| Listed entries |
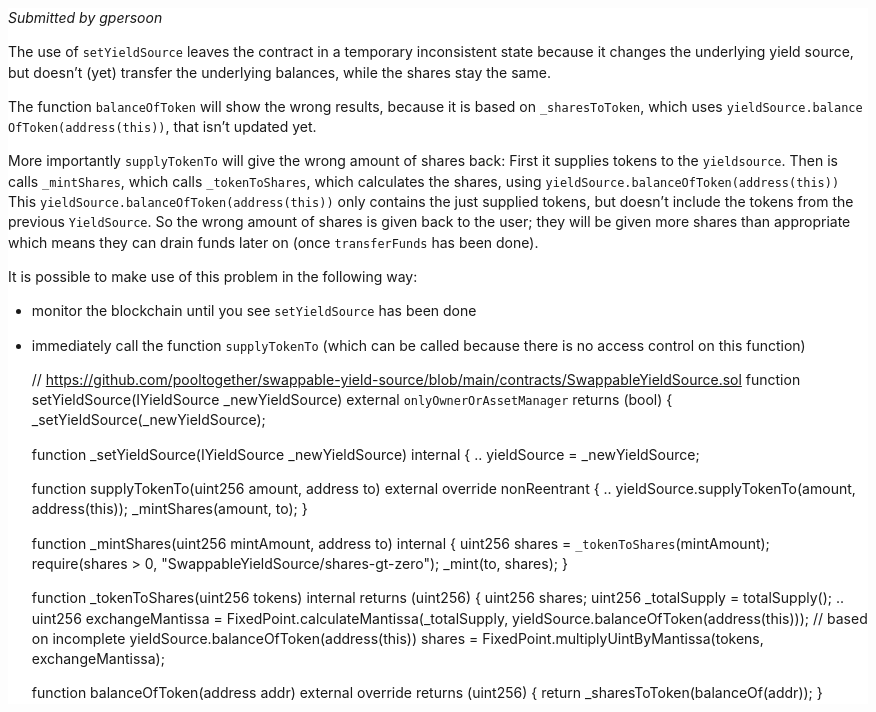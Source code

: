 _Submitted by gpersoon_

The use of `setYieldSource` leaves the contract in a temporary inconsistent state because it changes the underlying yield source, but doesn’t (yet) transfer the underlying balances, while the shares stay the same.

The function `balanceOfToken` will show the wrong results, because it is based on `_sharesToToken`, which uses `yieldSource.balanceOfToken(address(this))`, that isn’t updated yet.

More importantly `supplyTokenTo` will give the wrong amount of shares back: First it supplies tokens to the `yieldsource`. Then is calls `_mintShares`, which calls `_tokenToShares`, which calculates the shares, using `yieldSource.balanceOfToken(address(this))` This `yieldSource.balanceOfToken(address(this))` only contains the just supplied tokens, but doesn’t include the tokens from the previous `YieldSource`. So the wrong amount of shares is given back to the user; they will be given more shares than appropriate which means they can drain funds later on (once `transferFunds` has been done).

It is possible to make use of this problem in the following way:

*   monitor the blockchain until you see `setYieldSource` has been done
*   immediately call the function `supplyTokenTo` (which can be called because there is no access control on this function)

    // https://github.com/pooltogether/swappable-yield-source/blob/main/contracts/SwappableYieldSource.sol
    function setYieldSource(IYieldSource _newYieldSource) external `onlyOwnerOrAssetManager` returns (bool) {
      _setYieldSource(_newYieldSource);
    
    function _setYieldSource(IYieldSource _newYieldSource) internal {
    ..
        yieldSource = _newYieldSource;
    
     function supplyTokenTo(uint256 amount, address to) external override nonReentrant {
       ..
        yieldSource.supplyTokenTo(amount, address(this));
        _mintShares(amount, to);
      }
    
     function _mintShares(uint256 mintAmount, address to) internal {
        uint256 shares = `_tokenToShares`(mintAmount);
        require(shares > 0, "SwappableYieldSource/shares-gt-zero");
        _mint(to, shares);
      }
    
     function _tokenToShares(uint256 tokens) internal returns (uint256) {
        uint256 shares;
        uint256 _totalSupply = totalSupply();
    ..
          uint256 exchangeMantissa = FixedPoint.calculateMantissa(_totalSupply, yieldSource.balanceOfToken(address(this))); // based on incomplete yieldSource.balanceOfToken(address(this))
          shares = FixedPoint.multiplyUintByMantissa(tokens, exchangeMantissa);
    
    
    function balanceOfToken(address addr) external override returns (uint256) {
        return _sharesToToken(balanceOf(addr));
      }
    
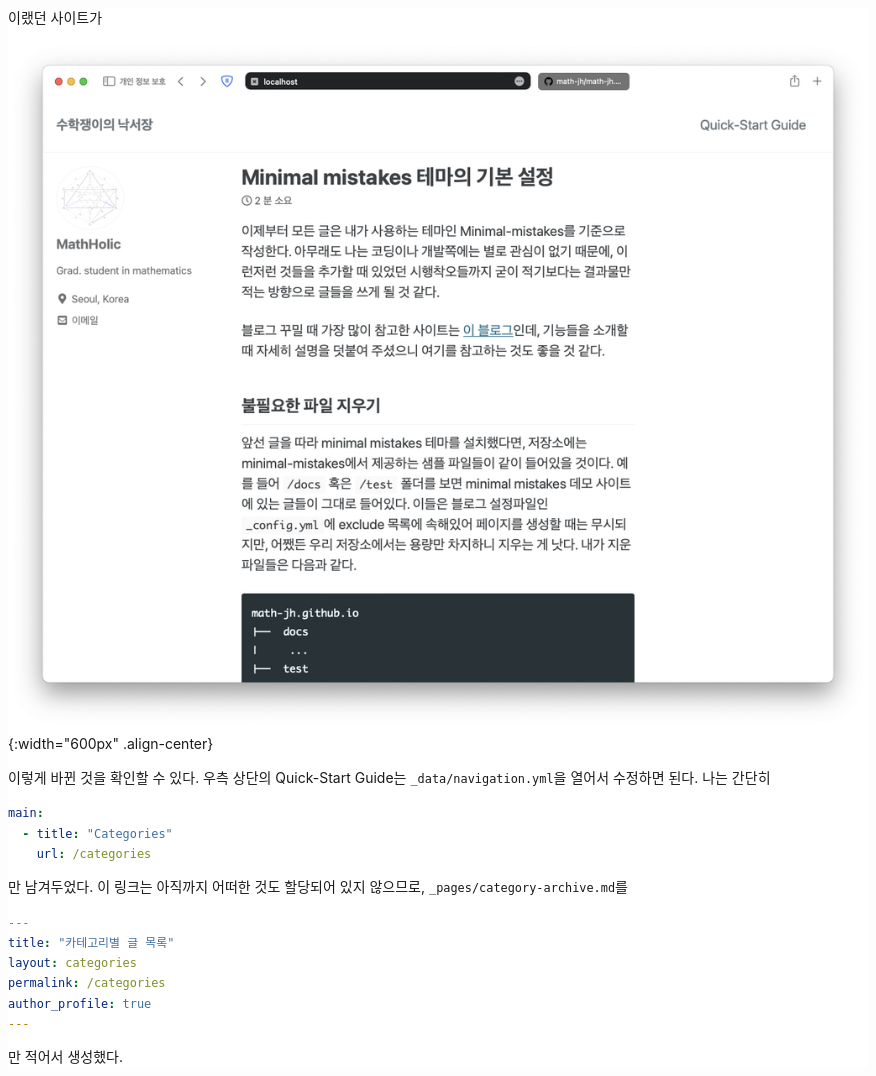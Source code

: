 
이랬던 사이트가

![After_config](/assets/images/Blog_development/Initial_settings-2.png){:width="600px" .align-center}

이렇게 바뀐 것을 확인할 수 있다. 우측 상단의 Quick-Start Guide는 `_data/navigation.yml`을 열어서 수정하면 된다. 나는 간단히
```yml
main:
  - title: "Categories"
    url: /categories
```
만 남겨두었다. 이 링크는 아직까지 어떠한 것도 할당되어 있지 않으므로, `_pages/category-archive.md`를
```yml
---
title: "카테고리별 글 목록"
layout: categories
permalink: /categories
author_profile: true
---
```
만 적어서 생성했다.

| Task to complete |
Each entry, word for word, belongs in your answer; each picture does not.

| Answer section |
Source code

: _Submitted by gpersoon_

The use of `setYieldSource` leaves the contract in a temporary inconsistent state because it changes the underlying yield source, but doesn’t (yet) transfer the underlying balances, while the shares stay the same.

The function `balanceOfToken` will show the wrong results, because it is based on `_sharesToToken`, which uses `yieldSource.balanceOfToken(address(this))`, that isn’t updated yet.

More importantly `supplyTokenTo` will give the wrong amount of shares back: First it supplies tokens to the `yieldsource`. Then is calls `_mintShares`, which calls `_tokenToShares`, which calculates the shares, using `yieldSource.balanceOfToken(address(this))` This `yieldSource.balanceOfToken(address(this))` only contains the just supplied tokens, but doesn’t include the tokens from the previous `YieldSource`. So the wrong amount of shares is given back to the user; they will be given more shares than appropriate which means they can drain funds later on (once `transferFunds` has been done).

It is possible to make use of this problem in the following way:

*   monitor the blockchain until you see `setYieldSource` has been done
*   immediately call the function `supplyTokenTo` (which can be called because there is no access control on this function)

    // https://github.com/pooltogether/swappable-yield-source/blob/main/contracts/SwappableYieldSource.sol
    function setYieldSource(IYieldSource _newYieldSource) external `onlyOwnerOrAssetManager` returns (bool) {
      _setYieldSource(_newYieldSource);
    
    function _setYieldSource(IYieldSource _newYieldSource) internal {
    ..
        yieldSource = _newYieldSource;
    
     function supplyTokenTo(uint256 amount, address to) external override nonReentrant {
       ..
        yieldSource.supplyTokenTo(amount, address(this));
        _mintShares(amount, to);
      }
    
     function _mintShares(uint256 mintAmount, address to) internal {
        uint256 shares = `_tokenToShares`(mintAmount);
        require(shares > 0, "SwappableYieldSource/shares-gt-zero");
        _mint(to, shares);
      }
    
     function _tokenToShares(uint256 tokens) internal returns (uint256) {
        uint256 shares;
        uint256 _totalSupply = totalSupply();
    ..
          uint256 exchangeMantissa = FixedPoint.calculateMantissa(_totalSupply, yieldSource.balanceOfToken(address(this))); // based on incomplete yieldSource.balanceOfToken(address(this))
          shares = FixedPoint.multiplyUintByMantissa(tokens, exchangeMantissa);
    
    
    function balanceOfToken(address addr) external override returns (uint256) {
        return _sharesToToken(balanceOf(addr));
      }
    
Source code

: 
이랬던 사이트가

![After_config](/assets/images/Blog_development/Initial_settings-2.png){:width="600px" .align-center}

이렇게 바뀐 것을 확인할 수 있다. 우측 상단의 Quick-Start Guide는 `_data/navigation.yml`을 열어서 수정하면 된다. 나는 간단히
```yml
main:
  - title: "Categories"
    url: /categories
```
만 남겨두었다. 이 링크는 아직까지 어떠한 것도 할당되어 있지 않으므로, `_pages/category-archive.md`를
```yml
---
title: "카테고리별 글 목록"
layout: categories
permalink: /categories
author_profile: true
---
```
만 적어서 생성했다.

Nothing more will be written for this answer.